Stored data: Begin

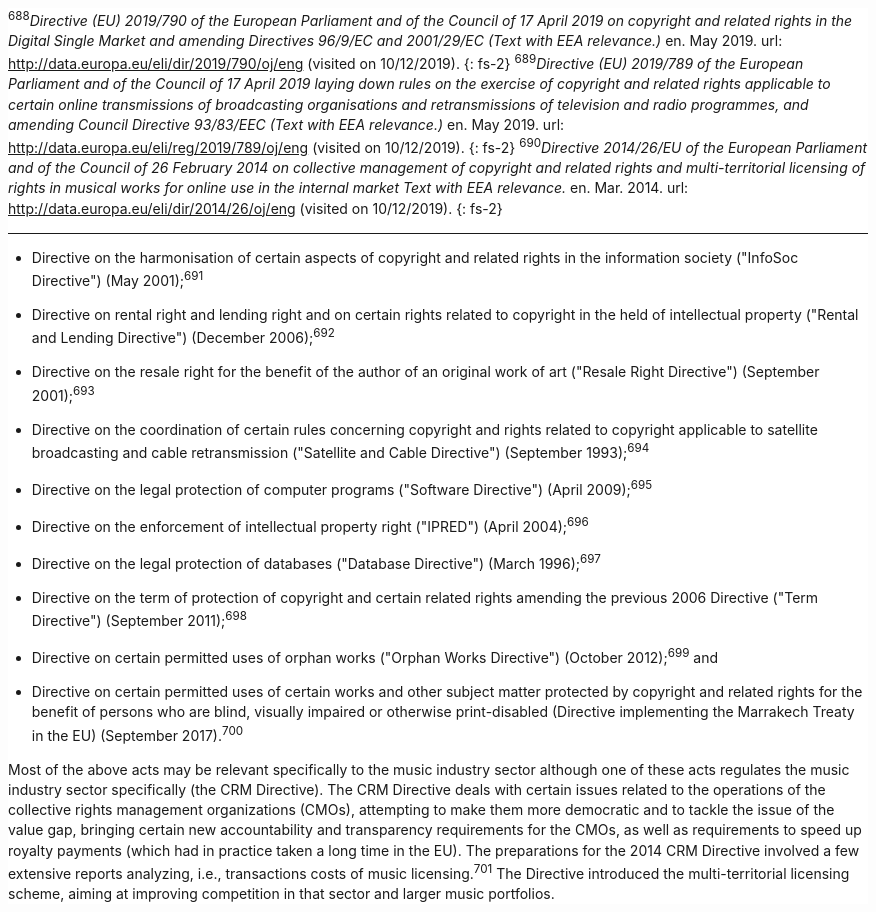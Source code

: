 <sup>688</sup>*Directive (EU) 2019/790 of the European Parliament and of the Council of 17 April 2019 on copyright and related rights in the Digital Single Market and amending Directives 96/9/EC and 2001/29/EC (Text with EEA relevance.)* en. May 2019. url: http://data.europa.eu/eli/dir/2019/790/oj/eng (visited on 10/12/2019).
{: fs-2}
<sup>689</sup>*Directive (EU) 2019/789 of the European Parliament and of the Council of 17 April 2019 laying down rules on the exercise of copyright and related rights applicable to certain online transmissions of broadcasting organisations and retransmissions of television and radio programmes, and amending Council Directive 93/83/EEC (Text with EEA relevance.)* en. May 2019. url: http://data.europa.eu/eli/reg/2019/789/oj/eng (visited on 10/12/2019).
{: fs-2}
<sup>690</sup>*Directive 2014/26/EU of the European Parliament and of the Council of 26 February 2014 on collective management of copyright and related rights and multi-territorial licensing of rights in musical works for online use in the internal market Text with EEA relevance.* en. Mar. 2014. url: http://data.europa.eu/eli/dir/2014/26/oj/eng (visited on 10/12/2019).
{: fs-2}
***

- Directive on the harmonisation of certain aspects of copyright and related rights in the information society ("InfoSoc Directive") (May 2001);<sup>691</sup>

- Directive on rental right and lending right and on certain rights related to copyright in the held of intellectual property ("Rental and Lending Directive") (December 2006);<sup>692</sup>

- Directive on the resale right for the benefit of the author of an original work of art ("Resale Right Directive") (September 2001);<sup>693</sup>

- Directive on the coordination of certain rules concerning copyright and rights related to copyright applicable to satellite broadcasting and cable retransmission ("Satellite and Cable Directive") (September 1993);<sup>694</sup>

- Directive on the legal protection of computer programs ("Software Directive") (April 2009);<sup>695</sup>

- Directive on the enforcement of intellectual property right ("IPRED") (April 2004);<sup>696</sup>

- Directive on the legal protection of databases ("Database Directive") (March 1996);<sup>697</sup>

- Directive on the term of protection of copyright and certain related rights amending the previous 2006 Directive ("Term Directive") (September 2011);<sup>698</sup>

- Directive on certain permitted uses of orphan works ("Orphan Works Directive") (October 2012);<sup>699</sup> and

- Directive on certain permitted uses of certain works and other subject matter protected by copyright and related rights for the benefit of persons who are blind, visually impaired or otherwise print-disabled (Directive implementing the Marrakech Treaty in the EU) (September 2017).<sup>700</sup>


Most of the above acts may be relevant specifically to the music industry sector although one of these acts regulates the music industry sector specifically (the CRM Directive). The CRM Directive deals with certain issues related to the operations of the collective rights management organizations (CMOs), attempting to make them more democratic and to tackle the issue of the value gap, bringing certain new accountability and transparency requirements for the CMOs, as well as requirements to speed up royalty payments (which had in practice taken a long time in the EU). The preparations for the 2014 CRM Directive involved a few extensive reports analyzing, i.e., transactions costs of music licensing.<sup>701</sup> The Directive introduced the multi-territorial licensing scheme, aiming at improving competition in that sector and larger music portfolios.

Stored data: End

_How to complete this task_
A single figure, the number of lines above with the word "uses", is the whole answer.

_Output for this task_
2